The tap and fwbr interfaces already has an IP address. How can that be? We never configured it to be a dhcp client. That’s because two more steps are necessary for Proxmox to get internet and I have already performed them.

Configuration for Proxmox

We have a few requirements:

  1. Proxmox is a DHCP client but it should get the same IP everytime. That is, a fixed lease is needed on the external gateway but moreso, the MAC address of the bridge (tap, fwbr) interface should remain same.
  2. Proxmox needs a networking restart after it receives IP assignments via DHCP. Otherwise it does not respond to packets.
  3. Proxmox should ask for IP assignment after the OpenWRT VM has started AND has gotten an IP from our external gateway.

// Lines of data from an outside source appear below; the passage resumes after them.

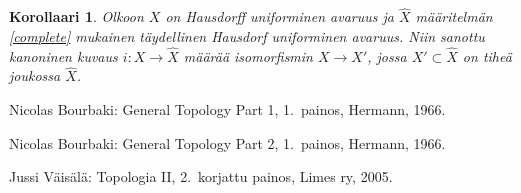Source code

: \documentclass[12pt,a4paper,leqno]{report}
\theoremstyle{plain}
\newtheorem{lause}[equation]{Lause}
\newtheorem{lem}[equation]{Lemma}
\newtheorem{kor}[equation]{Korollaari}
\theoremstyle{definition}
\newtheorem{maar}[equation]{Määritelmä}
\newtheorem{esim}[equation]{Esimerkki}
\theoremstyle{remark}
\newtheorem{huom}[equation]{Huomautus}
\begin{document}
\begin{kor}
Olkoon $X$ on Hausdorff uniforminen avaruus ja $\hat X$ määritelmän \ref{complete} mukainen täydellinen Hausdorf uniforminen avaruus. 
Niin sanottu kanoninen kuvaus $i\colon X\rightarrow\hat X$ määrää 
isomorfismin $X\rightarrow X'$, jossa $X'\subset \hat X$ on tiheä joukossa $\hat X$.
\end{kor}


\begin{thebibliography}{9}

Nicolas Bourbaki: General Topology Part 1, 1.\ painos, Hermann, 1966.

Nicolas Bourbaki: General Topology Part 2, 1.\ painos, Hermann, 1966.

%
%
Jussi Väisälä: Topologia II, 2.\ korjattu painos, Limes ry, 2005.



\end{thebibliography}
\end{document}
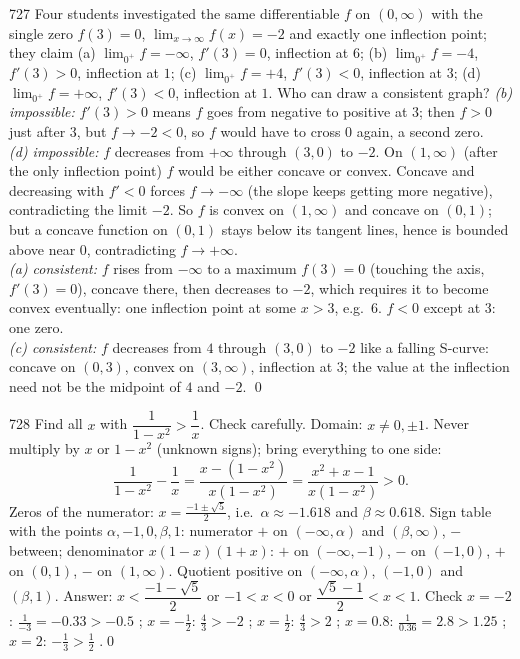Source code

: \begin{bookex}{727}
Four students investigated the same differentiable $f$ on $(0,\infty)$ with the single zero $f(3)=0$, $\lim_{x\to\infty}f(x)=-2$ and exactly one inflection point; they claim (a) $\lim_{0^+}f=-\infty$, $f'(3)=0$, inflection at $6$; (b) $\lim_{0^+}f=-4$, $f'(3)>0$, inflection at $1$; (c) $\lim_{0^+}f=+4$, $f'(3)<0$, inflection at $3$; (d) $\lim_{0^+}f=+\infty$, $f'(3)<0$, inflection at $1$. Who can draw a consistent graph?
\solution
\emph{(b) impossible:} $f'(3)>0$ means $f$ goes from negative to positive at $3$; then $f>0$ just after $3$, but $f\to-2<0$, so $f$ would have to cross $0$ again, a second zero.\\
\emph{(d) impossible:} $f$ decreases from $+\infty$ through $(3,0)$ to $-2$. On $(1,\infty)$ (after the only inflection point) $f$ would be either concave or convex. Concave and decreasing with $f'<0$ forces $f\to-\infty$ (the slope keeps getting more negative), contradicting the limit $-2$. So $f$ is convex on $(1,\infty)$ and concave on $(0,1)$; but a concave function on $(0,1)$ stays below its tangent lines, hence is bounded above near $0$, contradicting $f\to+\infty$. \\
\emph{(a) consistent:} $f$ rises from $-\infty$ to a maximum $f(3)=0$ (touching the axis, $f'(3)=0$), concave there, then decreases to $-2$, which requires it to become convex eventually: one inflection point at some $x>3$, e.g.\ $6$. $f<0$ except at $3$: one zero. \checkmark\\
\emph{(c) consistent:} $f$ decreases from $4$ through $(3,0)$ to $-2$ like a falling S-curve: concave on $(0,3)$, convex on $(3,\infty)$, inflection at $3$; the value at the inflection need not be the midpoint of $4$ and $-2$. \checkmark\qed
\end{bookex}

\begin{bookex}{728}
Find all $x$ with $\dfrac1{1-x^2}>\dfrac1x$. Check carefully.
\solution
Domain: $x\ne0,\pm1$. Never multiply by $x$ or $1-x^2$ (unknown signs); bring everything to one side:
\[
\frac1{1-x^2}-\frac1x=\frac{x-(1-x^2)}{x(1-x^2)}=\frac{x^2+x-1}{x(1-x^2)}>0 .
\]
Zeros of the numerator: $x=\frac{-1\pm\sqrt5}2$, i.e.\ $\alpha\approx-1.618$ and $\beta\approx0.618$. Sign table with the points $\alpha,-1,0,\beta,1$: numerator $+$ on $(-\infty,\alpha)$ and $(\beta,\infty)$, $-$ between; denominator $x(1-x)(1+x)$: $+$ on $(-\infty,-1)$, $-$ on $(-1,0)$, $+$ on $(0,1)$, $-$ on $(1,\infty)$. Quotient positive on $(-\infty,\alpha)$, $(-1,0)$ and $(\beta,1)$. Answer: $x<\dfrac{-1-\sqrt5}2$ or $-1<x<0$ or $\dfrac{\sqrt5-1}2<x<1$. Check $x=-2$: $\frac1{-3}=-0.33>-0.5$ \checkmark; $x=-\frac12$: $\frac43>-2$ \checkmark; $x=\frac12$: $\frac43>2$ \texttimes; $x=0.8$: $\frac1{0.36}=2.8>1.25$ \checkmark; $x=2$: $-\frac13>\frac12$ \texttimes.\qed
\end{bookex}

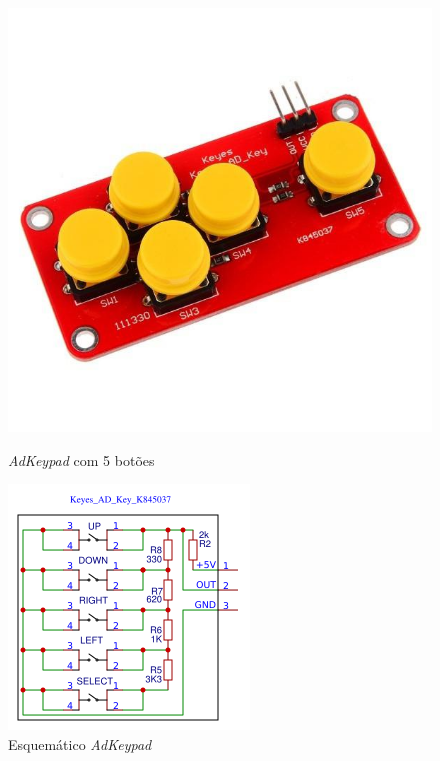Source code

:         \begin{figure}[H]
          \centering
          \begin{minipage}[b]{0.3\textwidth}
            \includegraphics[width=\textwidth]{figuras/eletronica/fotos_componentes/adkeypad.jpg}
            \caption{\textit{AdKeypad} com 5 botões}
            \label{fig:keypad_ft}
          \end{minipage}
          \hspace{2cm}
          \begin{minipage}[b]{0.295\textwidth}
            \includegraphics[width=\textwidth]{figuras/eletronica/esquematicos/adkeypad_schematic.png}
            \caption{Esquemático \textit{AdKeypad}}
            \label{fig:keypad_esq}
          \end{minipage}
        \end{figure}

Let’s tackle all the problems!

Proxmox VM Hookscripts

NO LONGER NEEDED

This hookscript will cause problems such as a DHCP broadcast from travelling through the bridge and should be avoided.

With a snippet of documentation, Proxmox has a feature called hookscripts which is basically what it sounds like: do an action based on a trigger. In this case, the trigger is set. Proxmox will run your hookscripts before and after the VM starts, and before and after the VM stops. The onus is on the user to configure the hookscript to choose between those triggers. … and the hookscripts must be in perl!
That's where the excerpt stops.